Per il professore, il fenomeno non è solo ticinese ed è multidimensionale. «Sicuramente il contesto ticinese - incuneato in una realtà lombarda dinamica che offre un enorme bacino di manodopera anche specializzata - è più fragile di quello nazionale. Ma tutta la società è più mobile: anche la Svizzera approfitta della fuga dei cervelli dalla Francia, dalla Germania».
Inoltre le scuole ticinesi sfornano più lavoratori specializzati di un tempo e non tutti trovano impiego in una realtà piccola come quella ticinese. «Formiamo molti più profili specializzati e c’è chi parte per poter trovare un posto all’altezza delle personali aspettative. Ambizioni e stili di vita sono cambiati».
C’è anche una lettura storica. Il Ticino ha già vissuto fasi di emigrazione in passato, quello che manca oggi sono i posti ‘sicuri’ ben retribuiti. «La forte crescita economica degli anni 60 ha celato vari scompensi del sistema. Allora i ticinesi lavoravano in banca o alle regie federali ed i frontalieri in fabbrica. I posti federali assorbivano parecchia manodopera specializzata offrendo salari elevati.
Un esempio sono le Officine: da 700 dipendenti siamo passati a circa 400. Restano poche grandi imprese in grado di assorbire molta manodopera specializzata pagando buoni salari. Oggi gli scompensi vengono a galla».
Ad aumentare sono le realtà economiche che sfruttano la manodopera a basso costo, come dimostra la struttura del mercato del lavoro in Ticino, dove il 30% degli occupati sono frontalieri (erano il 17% nel 2002). «È irrealistico pensare che il Ticino, con la sua economia ricca di export, possa ‘fare da sé’.
Occorre piuttosto capire come superare certe fragilità che vengono da lontano, in una realtà che accanto ad alcune eccellenze vede ancora una forte dipendenza dalla manodopera a basso costo».
La presenza massiccia di manodopera frontaliera - rappresenta il 30% degli occupati in Ticino - che può permettersi salari inferiori vivendo in Italia è sicuramente uno dei motivi che sta dietro alle distorsioni salariali presenti sul mercato del lavoro ticinese. A dirlo è il ricercatore Maurizio Bigotta, responsabile settore economia all’Ufficio di statistica del Dipartimento finanze ed economia, che ha analizzato i tre mercati di lavoro transfrontalieri elvetici.

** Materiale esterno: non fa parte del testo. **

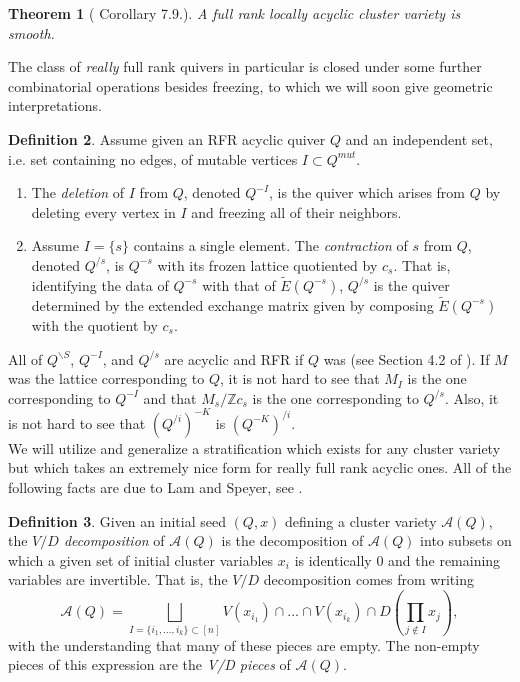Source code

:\documentclass[11pt]{amsart}
\newtheorem{thm}{Theorem}[section]
\theoremstyle{definition}
\newtheorem{defn}[thm]{Definition}
\theoremstyle{remark}
\numberwithin{equation}{section}
\begin{document}
\begin{thm}[\cite{Mul} Corollary 7.9.] \label{loc. acyclic smoothness}
    A full rank locally acyclic cluster variety is smooth.
\end{thm}

The class of \textit{really} full rank quivers in particular is closed under some further combinatorial operations besides freezing, to which we will soon give geometric interpretations.

\begin{defn}\label{contraction}
    Assume given an RFR acyclic quiver $Q$ and an independent set, i.e. set containing no edges, of mutable vertices $I \subset Q^{mut}$.

    \begin{enumerate}
        \item The \textit{deletion} of $I$ from $Q$, denoted $Q^{-I}$, is the quiver which arises from $Q$ by deleting every vertex in $I$ and freezing all of their neighbors. 
        \item Assume $I = \{s\}$ contains a single element. The \textit{contraction} of $s$ from $Q$, denoted $Q^{/s}$, is $Q^{-s}$ with its frozen lattice quotiented by $c_s$. That is, identifying the data of $Q^{-s}$ with that of $\tilde{E}(Q^{-s})$, $Q^{/s}$ is the quiver determined by the extended exchange matrix given by composing $\tilde{E}(Q^{-s})$ with the quotient by $c_s$.
    \end{enumerate}
\end{defn}

All of $Q^{\backslash S}$, $Q^{-I}$, and $Q^{/s}$ are acyclic and RFR if $Q$ was (see Section 4.2 of \cite{hlavinka2026chow}). If $M$ was the lattice corresponding to $Q$, it is not hard to see that $M_I$ is the one corresponding to $Q^{-I}$ and that $M_s/\mathbb{Z}c_s$ is the one corresponding to $Q^{/s}$. Also, it is not hard to see that $(Q^{/i})^{-K}$ is $(Q^{-K})^{/i}$.\\

We will utilize and generalize a stratification which exists for any cluster variety but which takes an extremely nice form for really full rank acyclic ones. All of the following facts are due to Lam and Speyer, see \cite{LSII}.

\begin{defn}\label{v/d defn}
    Given an initial seed $(Q, x)$ defining a cluster variety $\mathcal{A}(Q)$, the \textit{$V/D$ decomposition} of $\mathcal{A}(Q)$ is the decomposition of $\mathcal{A}(Q)$ into subsets on which a given set of initial cluster variables $x_i$ is identically $0$ and the remaining variables are invertible. That is, the $V/D$ decomposition comes from writing $$\mathcal{A}(Q) = \bigsqcup_{I = \{i_1, ..., i_k\} \subset [n]} V(x_{i_1})\cap ...\cap V(x_{i_k}) \cap D(\prod_{j \notin I} x_j),$$ \noindent with the understanding that many of these pieces are empty. The non-empty pieces of this expression are the \textit{V/D pieces} of $\mathcal{A}(Q)$.
\end{defn}
\end{document}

Quello che succede in Ticino è un’anomalia e non accade nelle altre regioni, dove il divario salariale tra residenti e frontalieri è inferiore o addirittura inesistente. Il motivo è presto spiegato: le due regioni svizzere a forte presenza di frontalieri sono più simili, in termini economici, a quella francese e tedesca; c’è inoltre una struttura differente del mercato del lavoro locale e una minore pressione dalle regioni limitrofe, caratterizzate da una popolazione più ridotta rispetto a quella Lombarda.
Nello studio del 2017 ‘Il differenziale salariale tra residenti e frontalieri in Ticino’ (redatto da Bigotta quando era ricercatore all’Università di Neuchâtel) si precisa ad esempio che nella regione del Lago Lemano i gap salariali sono positivi, quindi i frontalieri in questa regione guadagnano più dei residenti, mentre nella regione basilese del Nord Ovest i gap salariali sono negativi, ma relativamente ridotti. I livelli di formazione e qualifica dei lavoratori sono maggiori in queste due regioni rispetto a quanto osservato in Ticino, dove i frontalieri ricevono salari nettamente inferiori ai residenti (vedi grafica).
Nelle sue conclusioni, il ricercatore precisa che “il Ticino vive una situazione di particolare fragilità rispetto alle altre regioni a forte presenza di frontalieri”. Un crescente sentimento di vulnerabilità, espresso dalla popolazione anche tramite le votazioni popolari in materia, che è sintomo di una situazione reale e complessa che richiede, scrive il ricercatore, controlli maggiori da parte dell’amministrazione cantonale in materia di dumping salariale e protezione dei lavoratori indigeni, in particolare quelli più vulnerabili.